(Exercise material begins)
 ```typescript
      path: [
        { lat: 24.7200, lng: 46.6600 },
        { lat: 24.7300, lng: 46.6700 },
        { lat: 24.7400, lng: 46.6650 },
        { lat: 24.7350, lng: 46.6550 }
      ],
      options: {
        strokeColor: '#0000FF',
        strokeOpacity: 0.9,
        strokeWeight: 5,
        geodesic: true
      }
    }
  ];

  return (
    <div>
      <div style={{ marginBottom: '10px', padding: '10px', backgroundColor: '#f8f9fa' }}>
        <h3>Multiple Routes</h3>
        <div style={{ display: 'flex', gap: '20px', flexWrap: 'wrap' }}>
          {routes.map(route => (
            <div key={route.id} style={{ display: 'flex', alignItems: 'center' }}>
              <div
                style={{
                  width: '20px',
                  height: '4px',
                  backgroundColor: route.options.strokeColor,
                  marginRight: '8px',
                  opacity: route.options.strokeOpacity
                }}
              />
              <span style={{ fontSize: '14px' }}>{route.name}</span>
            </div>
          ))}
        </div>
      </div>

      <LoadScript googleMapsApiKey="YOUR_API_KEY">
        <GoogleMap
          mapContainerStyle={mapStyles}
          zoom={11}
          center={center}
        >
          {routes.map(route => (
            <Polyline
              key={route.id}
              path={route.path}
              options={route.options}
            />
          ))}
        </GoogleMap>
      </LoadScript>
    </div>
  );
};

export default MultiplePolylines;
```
(Exercise material ends)
(Exercise material begins)
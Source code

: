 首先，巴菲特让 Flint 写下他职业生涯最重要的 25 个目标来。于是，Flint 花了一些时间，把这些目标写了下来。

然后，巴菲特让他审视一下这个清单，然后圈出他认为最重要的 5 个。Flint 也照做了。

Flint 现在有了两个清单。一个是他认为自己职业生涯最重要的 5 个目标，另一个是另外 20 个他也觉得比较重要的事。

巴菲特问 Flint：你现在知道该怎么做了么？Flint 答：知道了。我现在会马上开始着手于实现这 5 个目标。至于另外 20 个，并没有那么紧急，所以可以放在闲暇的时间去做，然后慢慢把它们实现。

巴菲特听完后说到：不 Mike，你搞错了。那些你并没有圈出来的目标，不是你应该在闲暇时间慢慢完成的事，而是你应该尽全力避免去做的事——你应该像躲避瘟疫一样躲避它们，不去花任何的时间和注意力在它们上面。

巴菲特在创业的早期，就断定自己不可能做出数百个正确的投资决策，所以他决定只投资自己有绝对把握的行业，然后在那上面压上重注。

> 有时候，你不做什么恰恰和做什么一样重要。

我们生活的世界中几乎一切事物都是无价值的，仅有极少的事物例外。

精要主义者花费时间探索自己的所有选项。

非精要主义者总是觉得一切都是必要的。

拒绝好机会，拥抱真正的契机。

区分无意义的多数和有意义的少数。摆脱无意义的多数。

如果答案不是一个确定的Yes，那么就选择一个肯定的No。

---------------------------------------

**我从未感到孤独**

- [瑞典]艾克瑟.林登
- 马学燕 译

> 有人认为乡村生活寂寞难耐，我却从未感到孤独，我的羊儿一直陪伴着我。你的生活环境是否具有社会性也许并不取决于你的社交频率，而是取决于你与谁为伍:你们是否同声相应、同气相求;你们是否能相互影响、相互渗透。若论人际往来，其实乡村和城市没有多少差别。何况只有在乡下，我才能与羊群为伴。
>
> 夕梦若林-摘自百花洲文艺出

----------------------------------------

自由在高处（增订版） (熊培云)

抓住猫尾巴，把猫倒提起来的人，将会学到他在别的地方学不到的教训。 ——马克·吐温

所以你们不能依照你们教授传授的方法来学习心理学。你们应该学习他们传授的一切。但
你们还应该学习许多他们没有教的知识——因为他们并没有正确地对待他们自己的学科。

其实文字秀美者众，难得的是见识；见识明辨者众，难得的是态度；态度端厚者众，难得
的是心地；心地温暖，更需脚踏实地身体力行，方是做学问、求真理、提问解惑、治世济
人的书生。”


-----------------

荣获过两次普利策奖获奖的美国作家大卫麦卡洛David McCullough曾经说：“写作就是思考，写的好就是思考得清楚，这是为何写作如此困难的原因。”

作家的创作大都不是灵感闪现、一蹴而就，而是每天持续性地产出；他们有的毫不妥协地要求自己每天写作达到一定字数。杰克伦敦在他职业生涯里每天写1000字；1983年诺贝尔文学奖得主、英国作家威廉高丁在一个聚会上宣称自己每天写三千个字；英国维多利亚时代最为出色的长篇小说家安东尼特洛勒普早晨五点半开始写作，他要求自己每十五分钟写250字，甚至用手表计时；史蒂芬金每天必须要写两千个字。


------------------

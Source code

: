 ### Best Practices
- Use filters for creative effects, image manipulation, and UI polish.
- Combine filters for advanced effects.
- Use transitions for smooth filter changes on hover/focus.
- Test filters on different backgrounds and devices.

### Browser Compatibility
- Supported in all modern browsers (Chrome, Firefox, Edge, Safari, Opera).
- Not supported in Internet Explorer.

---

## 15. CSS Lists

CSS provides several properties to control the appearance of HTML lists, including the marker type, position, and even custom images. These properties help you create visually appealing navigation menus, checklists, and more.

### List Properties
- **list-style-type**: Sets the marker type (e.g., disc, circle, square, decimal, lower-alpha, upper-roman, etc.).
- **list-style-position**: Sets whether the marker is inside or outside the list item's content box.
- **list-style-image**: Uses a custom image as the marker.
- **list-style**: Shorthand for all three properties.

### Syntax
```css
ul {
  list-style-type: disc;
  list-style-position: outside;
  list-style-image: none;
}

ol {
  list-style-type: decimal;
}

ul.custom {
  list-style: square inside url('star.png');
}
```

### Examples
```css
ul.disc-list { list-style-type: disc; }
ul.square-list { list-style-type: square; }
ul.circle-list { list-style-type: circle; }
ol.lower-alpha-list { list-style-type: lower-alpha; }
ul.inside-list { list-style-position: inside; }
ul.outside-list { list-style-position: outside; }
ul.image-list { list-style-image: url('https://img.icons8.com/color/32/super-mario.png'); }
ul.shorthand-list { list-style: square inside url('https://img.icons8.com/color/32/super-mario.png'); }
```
(Exercise material ends)
(Exercise material begins)
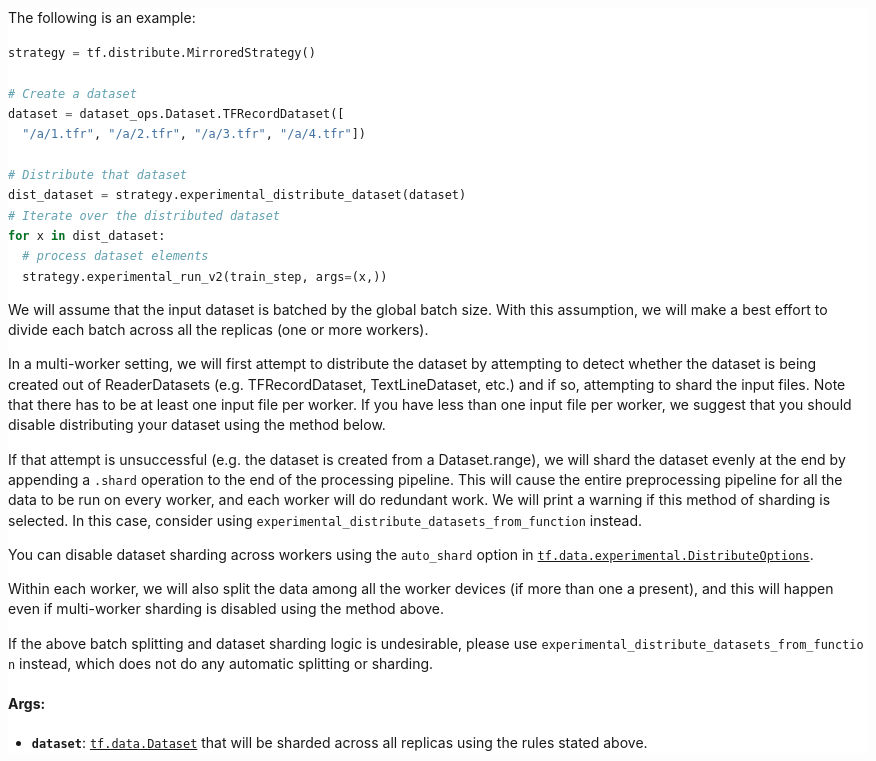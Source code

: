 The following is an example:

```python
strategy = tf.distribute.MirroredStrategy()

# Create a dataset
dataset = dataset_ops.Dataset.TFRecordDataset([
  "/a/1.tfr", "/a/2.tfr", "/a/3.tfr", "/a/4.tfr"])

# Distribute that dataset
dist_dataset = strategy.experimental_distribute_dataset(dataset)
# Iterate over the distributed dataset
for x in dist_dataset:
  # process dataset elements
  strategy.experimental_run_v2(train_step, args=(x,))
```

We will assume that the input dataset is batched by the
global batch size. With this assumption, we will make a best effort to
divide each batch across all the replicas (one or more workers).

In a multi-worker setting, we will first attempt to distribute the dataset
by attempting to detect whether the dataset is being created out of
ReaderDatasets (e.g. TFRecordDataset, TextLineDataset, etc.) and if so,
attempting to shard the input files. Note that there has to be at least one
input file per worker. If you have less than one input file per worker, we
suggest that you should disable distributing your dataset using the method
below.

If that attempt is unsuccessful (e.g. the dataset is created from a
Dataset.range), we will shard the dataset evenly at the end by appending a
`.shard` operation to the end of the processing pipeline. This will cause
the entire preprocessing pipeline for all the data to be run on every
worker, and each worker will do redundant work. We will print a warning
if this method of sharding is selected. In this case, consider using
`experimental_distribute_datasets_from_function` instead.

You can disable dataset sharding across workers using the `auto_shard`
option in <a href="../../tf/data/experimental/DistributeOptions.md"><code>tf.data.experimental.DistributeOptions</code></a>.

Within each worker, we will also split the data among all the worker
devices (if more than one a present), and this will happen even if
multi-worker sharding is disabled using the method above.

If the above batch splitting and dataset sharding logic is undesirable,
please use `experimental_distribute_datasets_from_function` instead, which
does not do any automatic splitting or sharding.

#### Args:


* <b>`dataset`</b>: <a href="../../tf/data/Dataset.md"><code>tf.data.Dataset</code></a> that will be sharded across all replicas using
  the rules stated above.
(Exercise material ends)
§ What is needed
Apply a filter for "instead" to the data above, then copy each line that matches.

§ Result of this exercise
`experimental_distribute_datasets_from_function` instead.
please use `experimental_distribute_datasets_from_function` instead, which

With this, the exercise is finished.